C’è attesa per le decisioni del Consiglio direttivo della Bce in programma oggi. I dati sull’inflazione diffusi martedì non sembrano lasciare alternative a un nuovo rialzo dei tassi. Si tratterà di capirne l’entità. Intanto l’ex Vicepresidente dell’Eurotower, Vitor Costancio, interpellato dal Sole 24 Ore si è detto contrario a utilizzare l’inflazione di fondo come target della politica monetaria.
Abbiamo fatto il punto con Luigi Campiglio, Professore di Politica economica all’Università Cattolica di Milano.
Professore, cominciamo dai dati sull’inflazione: ad aprile è cresciuta più in Italia (+8,3% dal 7,6% di marzo) che nel resto dell’Eurozona (+7% da +6,9%).
A proposito del dato italiano c’è da dire che l’Istat evidenzia che il rialzo è dovuto principalmente all’incremento dei prezzi dei beni energetici non regolamentati, ma se guardiamo meglio i numeri possiamo notare che tra le voci che pesano di più sull’indice generale le due più importanti dal punto di vista delle conseguenze sul potere d’acquisto sono cresciute su base annua più della media complessiva.
Di quali voci si tratta?
I beni alimentari (cresciuti rispetto ad aprile 2022 del 12,6%) e le spese legate alla casa (+16,9%).

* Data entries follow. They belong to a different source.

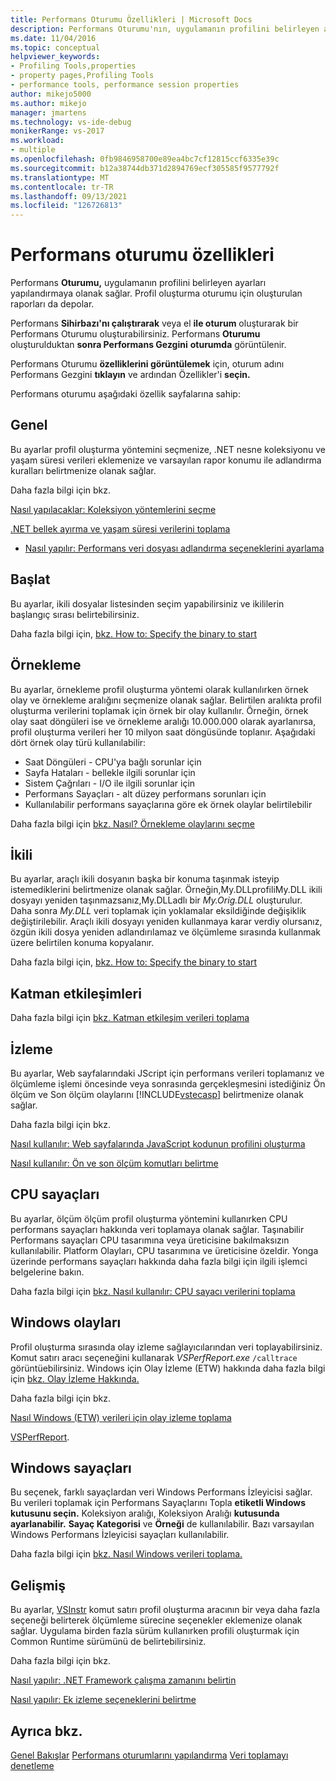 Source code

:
 ```yaml
---
title: Performans Oturumu Özellikleri | Microsoft Docs
description: Performans Oturumu'nın, uygulamanın profilini belirleyen ayarları yapılandırmayı nasıl olanaklı olduğunu öğrenin.
ms.date: 11/04/2016
ms.topic: conceptual
helpviewer_keywords:
- Profiling Tools,properties
- property pages,Profiling Tools
- performance tools, performance session properties
author: mikejo5000
ms.author: mikejo
manager: jmartens
ms.technology: vs-ide-debug
monikerRange: vs-2017
ms.workload:
- multiple
ms.openlocfilehash: 0fb9846958700e89ea4bc7cf12815ccf6335e39c
ms.sourcegitcommit: b12a38744db371d2894769ecf305585f9577792f
ms.translationtype: MT
ms.contentlocale: tr-TR
ms.lasthandoff: 09/13/2021
ms.locfileid: "126726813"
---
```

# <a name="performance-session-properties"></a>Performans oturumu özellikleri

Performans **Oturumu,** uygulamanın profilini belirleyen ayarları yapılandırmaya olanak sağlar. Profil oluşturma oturumu için oluşturulan raporları da depolar.

Performans **Sihirbazı'nı çalıştırarak** veya el **ile oturum** oluşturarak bir Performans Oturumu oluşturabilirsiniz. Performans **Oturumu** oluşturulduktan **sonra Performans Gezgini** **oturumda** görüntülenir.

Performans Oturumu **özelliklerini görüntülemek** için, oturum adını Performans Gezgini **tıklayın** ve ardından Özellikler'i **seçin.**

Performans oturumu aşağıdaki özellik sayfalarına sahip:

## <a name="general"></a>Genel

Bu ayarlar profil oluşturma yöntemini seçmenize, .NET nesne koleksiyonu ve yaşam süresi verileri eklemenize ve varsayılan rapor konumu ile adlandırma kuralları belirtmenize olanak sağlar.

Daha fazla bilgi için bkz.

[Nasıl yapılacaklar: Koleksiyon yöntemlerini seçme](../profiling/how-to-choose-collection-methods.md)

[.NET bellek ayırma ve yaşam süresi verilerini toplama](../profiling/collecting-dotnet-memory-allocation-and-lifetime-data.md)

- [Nasıl yapılır: Performans veri dosyası adlandırma seçeneklerini ayarlama](../profiling/how-to-set-performance-data-file-name-options.md)

## <a name="launch"></a>Başlat

Bu ayarlar, ikili dosyalar listesinden seçim yapabilirsiniz ve ikililerin başlangıç sırası belirtebilirsiniz.

Daha fazla bilgi için, [bkz. How to: Specify the binary to start](../profiling/how-to-specify-the-binary-to-start.md)

## <a name="sampling"></a>Örnekleme

Bu ayarlar, örnekleme profil oluşturma yöntemi olarak kullanılırken örnek olay ve örnekleme aralığını seçmenize olanak sağlar. Belirtilen aralıkta profil oluşturma verilerini toplamak için örnek bir olay kullanılır. Örneğin, örnek olay saat döngüleri ise ve örnekleme aralığı 10.000.000 olarak ayarlanırsa, profil oluşturma verileri her 10 milyon saat döngüsünde toplanır. Aşağıdaki dört örnek olay türü kullanılabilir:

- Saat Döngüleri - CPU'ya bağlı sorunlar için
- Sayfa Hataları - bellekle ilgili sorunlar için
- Sistem Çağrıları - I/O ile ilgili sorunlar için
- Performans Sayaçları - alt düzey performans sorunları için
- Kullanılabilir performans sayaçlarına göre ek örnek olaylar belirtilebilir

Daha fazla bilgi için [bkz. Nasıl? Örnekleme olaylarını seçme](../profiling/how-to-choose-sampling-events.md)

## <a name="binary"></a>İkili
Bu ayarlar, araçlı ikili dosyanın başka bir konuma taşınmak isteyip istemediklerini belirtmenize olanak sağlar. Örneğin,My.DLLprofiliMy.DLL ikili dosyayı yeniden taşınmazsanız,My.DLLadlı bir *My.Orig.DLL*  oluşturulur. Daha sonra *My.DLL* veri toplamak için yoklamalar eksildiğinde değişiklik değiştirilebilir. Araçlı ikili dosyayı yeniden kullanmaya karar verdiy olursanız, özgün ikili dosya yeniden adlandırılamaz ve ölçümleme sırasında kullanmak üzere belirtilen konuma kopyalanır.

Daha fazla bilgi için, [bkz. How to: Specify the binary to start](../profiling/how-to-specify-the-binary-to-start.md)

## <a name="tier-interactions"></a>Katman etkileşimleri

Daha fazla bilgi için [bkz. Katman etkileşim verileri toplama](../profiling/collecting-tier-interaction-data.md)

## <a name="instrumentation"></a>İzleme

Bu ayarlar, Web sayfalarındaki JScript için performans verileri toplamanız ve ölçümleme işlemi öncesinde veya sonrasında gerçekleşmesini istediğiniz Ön ölçüm ve Son ölçüm olaylarını [!INCLUDE[vstecasp](../code-quality/includes/vstecasp_md.md)] belirtmenize olanak  sağlar. 

Daha fazla bilgi için bkz.

[Nasıl kullanılır: Web sayfalarında JavaScript kodunun profilini oluşturma](../profiling/how-to-profile-javascript-code-in-web-pages.md)

[Nasıl kullanılır: Ön ve son ölçüm komutları belirtme](../profiling/how-to-specify-pre-and-post-instrument-commands.md)

## <a name="cpu-counters"></a>CPU sayaçları

Bu ayarlar, ölçüm ölçüm profil oluşturma yöntemini kullanırken CPU performans sayaçları hakkında veri toplamaya olanak sağlar. Taşınabilir Performans sayaçları CPU tasarımına veya üreticisine bakılmaksızın kullanılabilir. Platform Olayları, CPU tasarımına ve üreticisine özeldir. Yonga üzerinde performans sayaçları hakkında daha fazla bilgi için ilgili işlemci belgelerine bakın.

Daha fazla bilgi için [bkz. Nasıl kullanılır: CPU sayacı verilerini toplama](../profiling/how-to-collect-cpu-counter-data.md)

## <a name="windows-events"></a>Windows olayları

Profil oluşturma sırasında olay izleme sağlayıcılarından veri toplayabilirsiniz. Komut satırı aracı seçeneğini kullanarak *VSPerfReport.exe* `/calltrace` görüntüebilirsiniz. Windows için Olay İzleme (ETW) hakkında daha fazla bilgi için [bkz. Olay İzleme Hakkında.](/windows/win32/etw/about-event-tracing)

Daha fazla bilgi için bkz.

[Nasıl Windows (ETW) verileri için olay izleme toplama](../profiling/how-to-collect-event-tracing-for-windows-etw-data.md)

[VSPerfReport](../profiling/vsperfreport.md).

## <a name="windows-counters"></a>Windows sayaçları

Bu seçenek, farklı sayaçlardan veri Windows Performans İzleyicisi sağlar. Bu verileri toplamak için Performans Sayaçlarını Topla **etiketli Windows kutusunu seçin.** Koleksiyon aralığı, Koleksiyon Aralığı **kutusunda ayarlanabilir.** **Sayaç Kategorisi** ve **Örneği** de kullanılabilir. Bazı varsayılan Windows Performans İzleyicisi sayaçları kullanılabilir.

 Daha fazla bilgi için [bkz. Nasıl Windows verileri toplama.](../profiling/how-to-collect-windows-counter-data.md)

## <a name="advanced"></a>Gelişmiş

Bu ayarlar, [VSInstr](../profiling/vsinstr.md) komut satırı profil oluşturma aracının bir veya daha fazla seçeneği belirterek ölçümleme sürecine seçenekler eklemenize olanak sağlar. Uygulama birden fazla sürüm kullanırken profili oluşturmak için Common Runtime sürümünü de belirtebilirsiniz.

Daha fazla bilgi için bkz.

[Nasıl yapılır: .NET Framework çalışma zamanını belirtin](../profiling/how-to-specify-the-dotnet-framework-runtime.md)

[Nasıl yapılır: Ek izleme seçeneklerini belirtme](../profiling/how-to-specify-additional-instrumentation-options.md)

## <a name="see-also"></a>Ayrıca bkz.

[Genel Bakışlar](../profiling/overviews-performance-tools.md) 
 [Performans oturumlarını yapılandırma](../profiling/configuring-performance-sessions.md) 
 [Veri toplamayı denetleme](../profiling/controlling-data-collection.md)

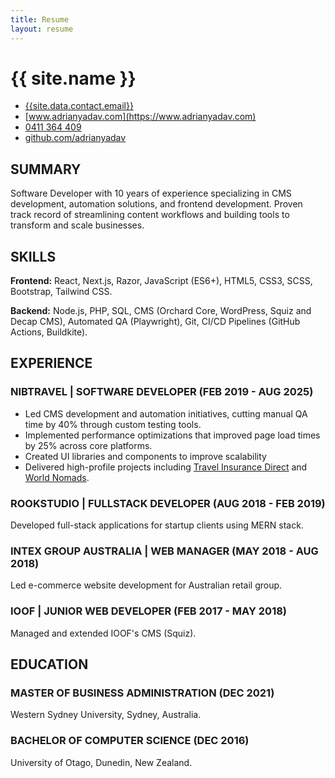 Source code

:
 ```yaml
---
title: Resume
layout: resume
---
```


<div class="contact" markdown="block">

# {{ site.name }}
	
<div class="contact-info" markdown="block">

- [{{site.data.contact.email}}](mailto:adrianyadav@gmail.com)
- [www.adrianyadav.com](https://www.adrianyadav.com)
- [0411 364 409](tel:0411364409)
- [github.com/adrianyadav](https://github.com/adrianyadav)

</div>

</div>

## SUMMARY

Software Developer with 10 years of experience specializing in CMS development, automation solutions, and frontend development. Proven track record of streamlining content workflows and building tools to transform and scale businesses.

## SKILLS

**Frontend:** React, Next.js, Razor, JavaScript (ES6+), HTML5, CSS3, SCSS, Bootstrap, Tailwind CSS.

**Backend:** Node.js, PHP, SQL, CMS (Orchard Core, WordPress, Squiz and Decap CMS), Automated QA (Playwright), Git, CI/CD Pipelines (GitHub Actions, Buildkite).

## EXPERIENCE

### NIBTRAVEL | SOFTWARE DEVELOPER (FEB 2019 - AUG 2025)

- Led CMS development and automation initiatives, cutting manual QA time by 40% through custom testing tools.
- Implemented performance optimizations that improved page load times by 25% across core platforms.
- Created UI libraries and components to improve scalability 
- Delivered high-profile projects including [Travel Insurance Direct](https://www.travelinsurancedirect.com.au/) and [World Nomads](https://www.worldnomads.com/).

### ROOKSTUDIO | FULLSTACK DEVELOPER (AUG 2018 - FEB 2019)

Developed full-stack applications for startup clients using MERN stack.

### INTEX GROUP AUSTRALIA | WEB MANAGER (MAY 2018 - AUG 2018)

Led e-commerce website development for Australian retail group.

### IOOF | JUNIOR WEB DEVELOPER (FEB 2017 - MAY 2018)

Managed and extended IOOF's CMS (Squiz).

## EDUCATION

### MASTER OF BUSINESS ADMINISTRATION (DEC 2021)
Western Sydney University, Sydney, Australia.

### BACHELOR OF COMPUTER SCIENCE (DEC 2016)
University of Otago, Dunedin, New Zealand.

Si tratta di voci che impattano soprattutto sui redditi medio-bassi, dato che rappresentano più del 40% della spesa complessiva di una famiglia, e su cui è difficile risparmiare.
Bene allora che si sia intervenuti tagliando il cuneo fiscale proprio sui redditi medio-bassi.
Sì, questa misura può riuscire a contenere o possibilmente azzerare gli aumenti registrati per quelle due voci. Detto questo, non sarei così categorico nel parlare di un’inflazione che rialza la testa. Credo sia opportuno attendere un altro mese prima di tirare le somme. Non è da escludere, infatti, che a maggio ci sia una diminuzione dell’indice dei prezzi. E ovviamente c’è da augurarselo.
Il dato dell’Eurozona non sembra lasciare alternative alla Bce. Secondo lei, ci sarà un rialzo dei tassi di un quarto di punto o di mezzo punto?
Se la Bce vuole assolvere al suo mandato di far scendere l’inflazione, ma nello stesso tempo non vuole danneggiare la crescita, direi che sarebbe decisamente opportuno un rialzo di un quarto di punto. Considerando che il tasso di interesse sulle operazioni di rifinanziamento principali attualmente è pari al 3,5%, un altro mezzo punto in più lo porterebbe a un livello che comincerebbe a essere elevato.
Anche per gli effetti che avrebbe sul credito bancario.
Esattamente. L’effetto sul credito bancario è importante, perché se quest’ultimo rallenta, in qualche misura rallenta anche l’attività produttiva.
Oltretutto il settore bancario sta attraversando un momento particolare viste le preoccupazioni che ci sono negli Stati Uniti.
La crisi del 2008-09 non è partita dall’Europa e oggi la rete finanziaria mondiale è ancora più interconnessa. Occorre, quindi, cautela, che non è certo alzare i tassi, cosa che rischia di creare ulteriore scompiglio in un mondo finanziario già in subbuglio. Abbiamo anche visto in quel che è successo negli Stati Uniti che se i tassi aumentano i titoli di stato che le banche hanno in portafoglio si deprezzano con il rischio che si debbano registrare delle perdite.
Cosa pensa, infine, delle dichiarazioni di Costancio?
L’ex Vicepresidente della Bce ha fatto una considerazione di tipo tecnico, io mi limito a osservare che da oltre un anno siamo in un contesto economico in cui i parametri normali vacillano. È difficile avere certezze, ma gli Stati Uniti hanno le spalle larghe e si possono permettere degli errori di valutazione, l’Europa decisamente meno.